Segment Start: Records supplied

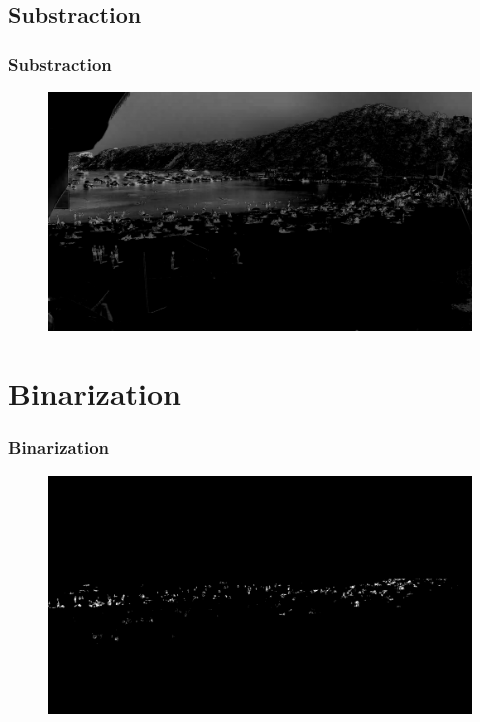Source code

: \documentclass{beamer}
\begin{document}
\subsection*{Substraction}
\begin{frame}
    \frametitle{Substraction}
    \begin{figure}
        \centering
        \includegraphics[width=\textwidth]{../gen/sub/1660305600.jpg}
    \end{figure}
\end{frame}

\section*{Binarization}
\begin{frame}
    \frametitle{Binarization}
    \begin{figure}
        \centering
        \includegraphics[width=\textwidth]{../gen/bin/1660305600.jpg}
    \end{figure}
\end{frame}
\end{document}
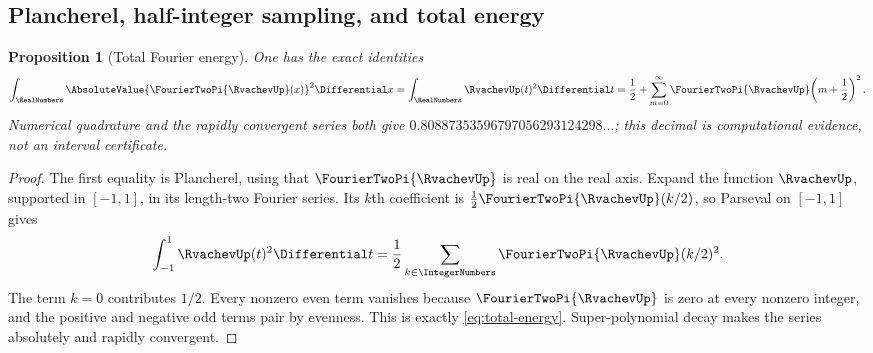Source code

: \documentclass[11pt,oneside]{article}
\numberwithin{equation}{section}
\newtheorem{proposition}[theorem]{Proposition}
\theoremstyle{definition}
\theoremstyle{remark}
\begin{document}
\subsection{Plancherel, half-integer sampling, and total energy}

\begin{proposition}[Total Fourier energy]
\label{prop:total-energy}
One has the exact identities
\begin{equation}
 \int_{\RealNumbers}\AbsoluteValue{\FourierTwoPi{\RvachevUp}(x)}^2\Differential x
 =\int_{\RealNumbers}\RvachevUp(t)^2\Differential t
 =\frac12+\sum_{m=0}^{\infty}\FourierTwoPi{\RvachevUp}\!\left(m+\frac12\right)^2.
 \label{eq:total-energy}
\end{equation}
Numerical quadrature and the rapidly convergent series both give
$0.80887353596797056293124298\ldots$; this decimal is computational evidence, not an interval
certificate.
\end{proposition}

\begin{proof}
The first equality is Plancherel, using that $\FourierTwoPi{\RvachevUp}$ is real on the real axis.
Expand the function $\RvachevUp$, supported in $[-1,1]$, in its length-two Fourier series.  Its
$k$th coefficient is $\tfrac12\FourierTwoPi{\RvachevUp}(k/2)$, so Parseval on
$[-1,1]$ gives
\[
 \int_{-1}^{1}\RvachevUp(t)^2\Differential t
 =\frac12\sum_{k\in\IntegerNumbers}\FourierTwoPi{\RvachevUp}(k/2)^2.
\]
The term $k=0$ contributes $1/2$.  Every nonzero even term vanishes because $\FourierTwoPi{\RvachevUp}$ is
zero at every nonzero integer, and the positive and negative odd terms pair by evenness.
This is exactly \eqref{eq:total-energy}.  Super-polynomial decay makes the series absolutely
and rapidly convergent.
\end{proof}
\end{document}
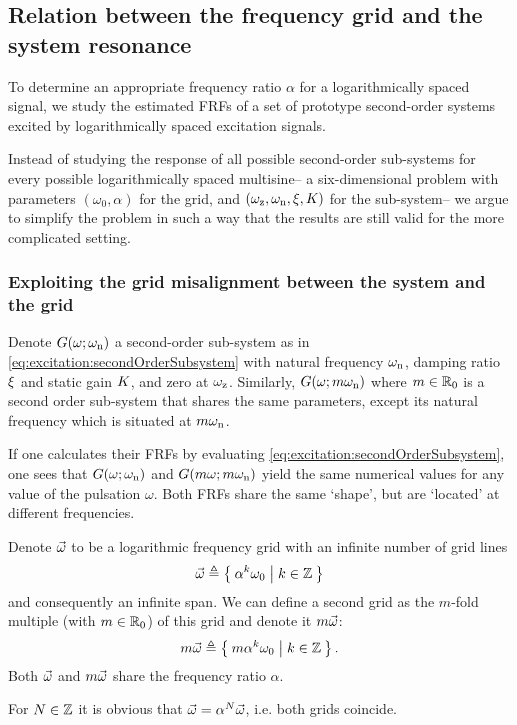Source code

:   \subsection{Relation between the frequency grid and the system resonance} 
  \label{sec:excitation:relationLogGridSystem}
  To determine an appropriate frequency ratio $\alpha$ for a logarithmically spaced signal, we study the estimated \glspl{FRF} of a set of prototype second-order systems excited by logarithmically spaced excitation signals.

  Instead of studying the response of all possible second-order sub-systems for every possible logarithmically spaced multisine-- a six-dimensional problem with parameters $(\omega_0, \alpha)$ for the grid, and $(\omega_{\mathrm{z}}, \omega_{\mathrm{n}}, \xi_{}, K_{})$ for the sub-system-- we argue to simplify the problem in such a way that the results are still valid for the more complicated setting.

  \subsubsection{Exploiting the grid misalignment between the system and the grid}
  Denote $G(\omega; \omega_{\mathrm{n}})$ a second-order sub-system as in \eqref{eq:excitation:secondOrderSubsystem} with natural frequency $\omega_{\mathrm{n}}$, damping ratio $\xi_{}$ and static gain $K_{}$, and zero at $\omega_{\mathrm{z}}$.
  Similarly, $G(\omega; m\omega_{\mathrm{n}})$ where $m \in {\ensuremath{\mathbb{R}}}_{0}$ is a second order sub-system that shares the same parameters, except its natural frequency which is situated at $m\omega_{\mathrm{n}}$.

  If one calculates their \glspl{FRF} by evaluating \eqref{eq:excitation:secondOrderSubsystem}, one sees that $G(\omega; \omega_{\mathrm{n}})$ and $G(m\omega; m\omega_{\mathrm{n}})$ yield the same numerical values for any value of the pulsation $\omega$.
  Both \glspl{FRF} share the same `shape', but are `located' at different frequencies.

  Denote $\vec{\omega}$ to be a logarithmic frequency grid with an infinite number of grid lines
  \begin{equation}
    \vec{\omega} \triangleq \Set{\alpha^k \omega_0 | k \in \ensuremath{\mathbb{Z}}}
    \label{eq:excitation:freqGridLog}
  \end{equation}
  and consequently an infinite span.
  We can define a second grid as the $m$-fold multiple (with $m \in {\ensuremath{\mathbb{R}}}_{0}$) of this grid and denote it $m\vec{\omega}$:
  \begin{equation}
    m \vec{\omega} \triangleq \Set{m \alpha^k \omega_0 | k \in \ensuremath{\mathbb{Z}}}
    \text{.}
  \end{equation}
  Both $\vec{\omega}$ and $m\vec{\omega}$ share the frequency ratio $\alpha$.
  \begin{remark} \label{rem:excitation:exc:gridscaling}
    For $N \in \mathbb{Z}$ it is obvious that $\vec{\omega} = \alpha^{N} \vec{\omega}$, i.e. both grids coincide.
  \end{remark}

Segment End: Records supplied

> Task to carry out:
Restate word for word every line from the one with "The first equality" up to and including the one with "To determine an" in the records above, minus the pictures.

> Response to the exercise:
The first equality is Plancherel, using that $\FourierTwoPi{\RvachevUp}$ is real on the real axis.
Expand the function $\RvachevUp$, supported in $[-1,1]$, in its length-two Fourier series.  Its
$k$th coefficient is $\tfrac12\FourierTwoPi{\RvachevUp}(k/2)$, so Parseval on
$[-1,1]$ gives
\[
 \int_{-1}^{1}\RvachevUp(t)^2\Differential t
 =\frac12\sum_{k\in\IntegerNumbers}\FourierTwoPi{\RvachevUp}(k/2)^2.
\]
The term $k=0$ contributes $1/2$.  Every nonzero even term vanishes because $\FourierTwoPi{\RvachevUp}$ is
zero at every nonzero integer, and the positive and negative odd terms pair by evenness.
This is exactly \eqref{eq:total-energy}.  Super-polynomial decay makes the series absolutely
and rapidly convergent.
\end{proof}
\end{document}
Source code

:   \subsection{Relation between the frequency grid and the system resonance} 
  \label{sec:excitation:relationLogGridSystem}
  To determine an appropriate frequency ratio $\alpha$ for a logarithmically spaced signal, we study the estimated \glspl{FRF} of a set of prototype second-order systems excited by logarithmically spaced excitation signals.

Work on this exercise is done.